------ RECORDS TO USE
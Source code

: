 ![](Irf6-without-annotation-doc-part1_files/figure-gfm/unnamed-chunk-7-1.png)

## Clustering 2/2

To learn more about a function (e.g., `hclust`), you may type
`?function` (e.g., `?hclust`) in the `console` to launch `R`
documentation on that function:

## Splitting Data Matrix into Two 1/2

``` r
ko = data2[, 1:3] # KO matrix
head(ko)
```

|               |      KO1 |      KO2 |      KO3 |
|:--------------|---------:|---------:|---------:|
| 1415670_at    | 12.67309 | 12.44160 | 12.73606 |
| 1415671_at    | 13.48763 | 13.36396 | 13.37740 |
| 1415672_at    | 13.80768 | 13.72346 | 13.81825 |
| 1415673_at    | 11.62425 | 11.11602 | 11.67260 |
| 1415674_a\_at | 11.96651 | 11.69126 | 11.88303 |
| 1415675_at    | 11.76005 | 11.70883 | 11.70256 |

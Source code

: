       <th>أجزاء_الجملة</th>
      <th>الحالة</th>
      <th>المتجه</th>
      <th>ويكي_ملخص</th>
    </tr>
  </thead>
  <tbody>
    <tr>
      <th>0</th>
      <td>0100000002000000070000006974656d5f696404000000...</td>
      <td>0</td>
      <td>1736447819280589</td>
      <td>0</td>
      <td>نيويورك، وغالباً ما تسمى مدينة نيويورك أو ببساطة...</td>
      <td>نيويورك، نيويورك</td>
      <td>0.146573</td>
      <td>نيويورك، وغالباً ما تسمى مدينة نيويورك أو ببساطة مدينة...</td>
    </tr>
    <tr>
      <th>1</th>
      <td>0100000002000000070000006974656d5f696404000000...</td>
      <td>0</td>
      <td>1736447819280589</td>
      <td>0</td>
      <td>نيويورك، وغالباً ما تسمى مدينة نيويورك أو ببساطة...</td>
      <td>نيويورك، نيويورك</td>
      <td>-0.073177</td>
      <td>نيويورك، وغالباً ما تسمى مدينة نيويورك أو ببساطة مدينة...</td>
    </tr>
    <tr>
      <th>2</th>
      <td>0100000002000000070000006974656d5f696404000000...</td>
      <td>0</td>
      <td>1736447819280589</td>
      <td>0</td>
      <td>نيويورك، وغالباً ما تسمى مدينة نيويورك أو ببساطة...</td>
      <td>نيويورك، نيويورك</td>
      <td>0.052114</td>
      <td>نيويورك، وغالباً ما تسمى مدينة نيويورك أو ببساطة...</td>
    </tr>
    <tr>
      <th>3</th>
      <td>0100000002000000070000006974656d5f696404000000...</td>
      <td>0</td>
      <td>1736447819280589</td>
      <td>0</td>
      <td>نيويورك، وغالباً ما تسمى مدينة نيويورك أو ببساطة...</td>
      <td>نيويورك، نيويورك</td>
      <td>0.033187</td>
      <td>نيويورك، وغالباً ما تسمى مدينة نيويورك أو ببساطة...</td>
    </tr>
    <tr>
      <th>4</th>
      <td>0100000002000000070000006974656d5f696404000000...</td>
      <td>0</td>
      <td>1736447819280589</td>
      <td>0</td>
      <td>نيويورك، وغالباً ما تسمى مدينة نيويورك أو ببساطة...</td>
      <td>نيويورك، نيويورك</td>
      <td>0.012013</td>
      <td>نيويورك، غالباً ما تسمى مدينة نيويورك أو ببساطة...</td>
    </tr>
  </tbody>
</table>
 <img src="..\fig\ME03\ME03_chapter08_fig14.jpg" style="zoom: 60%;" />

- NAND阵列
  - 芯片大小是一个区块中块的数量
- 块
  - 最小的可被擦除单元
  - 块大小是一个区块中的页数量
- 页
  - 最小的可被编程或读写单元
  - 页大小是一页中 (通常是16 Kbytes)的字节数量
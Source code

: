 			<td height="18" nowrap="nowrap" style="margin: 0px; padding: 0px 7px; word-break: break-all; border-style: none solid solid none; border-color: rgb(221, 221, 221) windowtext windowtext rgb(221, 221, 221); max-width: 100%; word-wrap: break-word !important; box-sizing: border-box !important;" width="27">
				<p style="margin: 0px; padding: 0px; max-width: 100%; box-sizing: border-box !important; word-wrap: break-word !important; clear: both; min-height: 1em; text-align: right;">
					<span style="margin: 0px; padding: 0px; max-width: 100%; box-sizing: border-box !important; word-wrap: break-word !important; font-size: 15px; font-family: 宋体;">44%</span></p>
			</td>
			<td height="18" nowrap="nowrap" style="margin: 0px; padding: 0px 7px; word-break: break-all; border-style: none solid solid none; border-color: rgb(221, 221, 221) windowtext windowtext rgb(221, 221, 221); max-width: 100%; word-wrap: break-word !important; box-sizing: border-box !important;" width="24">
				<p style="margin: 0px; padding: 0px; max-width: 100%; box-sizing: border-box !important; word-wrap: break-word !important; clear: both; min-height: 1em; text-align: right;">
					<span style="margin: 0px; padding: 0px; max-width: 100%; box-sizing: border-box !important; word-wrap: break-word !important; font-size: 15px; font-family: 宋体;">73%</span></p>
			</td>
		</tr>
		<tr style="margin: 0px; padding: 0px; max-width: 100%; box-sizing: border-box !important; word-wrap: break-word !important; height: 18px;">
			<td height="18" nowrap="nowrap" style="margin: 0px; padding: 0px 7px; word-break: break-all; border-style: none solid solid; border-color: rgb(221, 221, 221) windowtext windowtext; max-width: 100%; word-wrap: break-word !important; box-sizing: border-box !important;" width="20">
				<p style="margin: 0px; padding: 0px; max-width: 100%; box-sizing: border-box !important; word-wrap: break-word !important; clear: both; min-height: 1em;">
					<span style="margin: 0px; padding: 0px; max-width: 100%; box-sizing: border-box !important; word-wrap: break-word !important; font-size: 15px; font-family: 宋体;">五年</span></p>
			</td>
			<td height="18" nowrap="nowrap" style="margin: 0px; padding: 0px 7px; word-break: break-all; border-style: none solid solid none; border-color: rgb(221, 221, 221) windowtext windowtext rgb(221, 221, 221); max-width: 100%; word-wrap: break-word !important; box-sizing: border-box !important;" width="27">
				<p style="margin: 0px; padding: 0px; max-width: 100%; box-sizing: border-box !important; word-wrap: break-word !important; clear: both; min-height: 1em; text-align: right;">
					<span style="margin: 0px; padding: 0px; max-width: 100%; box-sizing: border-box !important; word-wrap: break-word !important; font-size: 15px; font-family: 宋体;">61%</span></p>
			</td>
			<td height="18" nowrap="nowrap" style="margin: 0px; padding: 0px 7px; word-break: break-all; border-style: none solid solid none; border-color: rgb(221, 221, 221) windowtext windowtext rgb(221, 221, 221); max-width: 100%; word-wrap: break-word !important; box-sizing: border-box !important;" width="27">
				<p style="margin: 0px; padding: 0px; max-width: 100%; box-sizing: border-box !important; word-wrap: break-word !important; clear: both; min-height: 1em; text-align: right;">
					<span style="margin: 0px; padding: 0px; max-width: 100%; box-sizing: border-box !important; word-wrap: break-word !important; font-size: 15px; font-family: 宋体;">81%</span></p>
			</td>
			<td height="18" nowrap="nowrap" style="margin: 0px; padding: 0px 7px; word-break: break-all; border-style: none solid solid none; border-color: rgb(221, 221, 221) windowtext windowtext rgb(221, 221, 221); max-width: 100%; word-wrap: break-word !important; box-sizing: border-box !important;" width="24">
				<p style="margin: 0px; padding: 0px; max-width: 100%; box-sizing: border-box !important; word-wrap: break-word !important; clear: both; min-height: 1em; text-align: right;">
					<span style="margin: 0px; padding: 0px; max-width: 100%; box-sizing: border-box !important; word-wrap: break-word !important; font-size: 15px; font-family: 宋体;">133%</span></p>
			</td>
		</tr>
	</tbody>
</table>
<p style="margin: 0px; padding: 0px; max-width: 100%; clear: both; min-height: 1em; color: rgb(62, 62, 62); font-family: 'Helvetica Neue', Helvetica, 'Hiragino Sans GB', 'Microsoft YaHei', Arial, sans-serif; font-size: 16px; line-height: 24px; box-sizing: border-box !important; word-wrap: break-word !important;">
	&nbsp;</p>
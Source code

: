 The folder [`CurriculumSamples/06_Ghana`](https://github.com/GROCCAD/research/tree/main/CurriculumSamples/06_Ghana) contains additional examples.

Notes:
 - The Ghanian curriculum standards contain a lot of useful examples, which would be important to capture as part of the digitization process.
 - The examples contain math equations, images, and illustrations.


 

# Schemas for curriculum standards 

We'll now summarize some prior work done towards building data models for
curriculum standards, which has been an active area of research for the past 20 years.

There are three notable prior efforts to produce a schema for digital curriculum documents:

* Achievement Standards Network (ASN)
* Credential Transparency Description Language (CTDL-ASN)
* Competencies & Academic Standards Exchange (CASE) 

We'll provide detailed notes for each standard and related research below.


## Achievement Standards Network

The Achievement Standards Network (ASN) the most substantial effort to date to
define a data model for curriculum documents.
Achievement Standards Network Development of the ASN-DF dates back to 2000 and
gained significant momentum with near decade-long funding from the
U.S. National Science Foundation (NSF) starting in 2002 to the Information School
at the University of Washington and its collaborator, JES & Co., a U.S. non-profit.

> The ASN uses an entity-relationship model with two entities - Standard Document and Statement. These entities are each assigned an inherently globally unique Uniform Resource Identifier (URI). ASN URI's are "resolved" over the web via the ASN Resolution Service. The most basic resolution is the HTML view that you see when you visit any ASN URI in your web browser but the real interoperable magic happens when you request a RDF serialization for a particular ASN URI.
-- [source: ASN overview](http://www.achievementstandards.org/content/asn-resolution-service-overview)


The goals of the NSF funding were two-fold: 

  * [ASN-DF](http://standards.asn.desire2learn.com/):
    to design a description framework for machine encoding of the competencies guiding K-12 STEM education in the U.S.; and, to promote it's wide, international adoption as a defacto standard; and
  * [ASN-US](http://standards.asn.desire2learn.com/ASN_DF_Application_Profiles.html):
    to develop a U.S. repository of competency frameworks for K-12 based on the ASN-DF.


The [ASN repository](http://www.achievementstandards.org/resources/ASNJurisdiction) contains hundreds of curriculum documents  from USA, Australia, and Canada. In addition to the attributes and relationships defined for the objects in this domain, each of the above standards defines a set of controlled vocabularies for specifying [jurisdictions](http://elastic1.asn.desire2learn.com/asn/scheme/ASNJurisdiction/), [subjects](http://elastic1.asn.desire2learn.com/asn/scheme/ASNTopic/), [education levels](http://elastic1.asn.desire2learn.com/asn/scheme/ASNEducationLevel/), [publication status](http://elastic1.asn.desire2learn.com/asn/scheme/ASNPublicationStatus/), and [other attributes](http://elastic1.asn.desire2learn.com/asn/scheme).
------------
• **PROBLEM DESCRIPTION**
Provide only the count of lines in the records above that hold the word "prior".

• **ANSWER**
2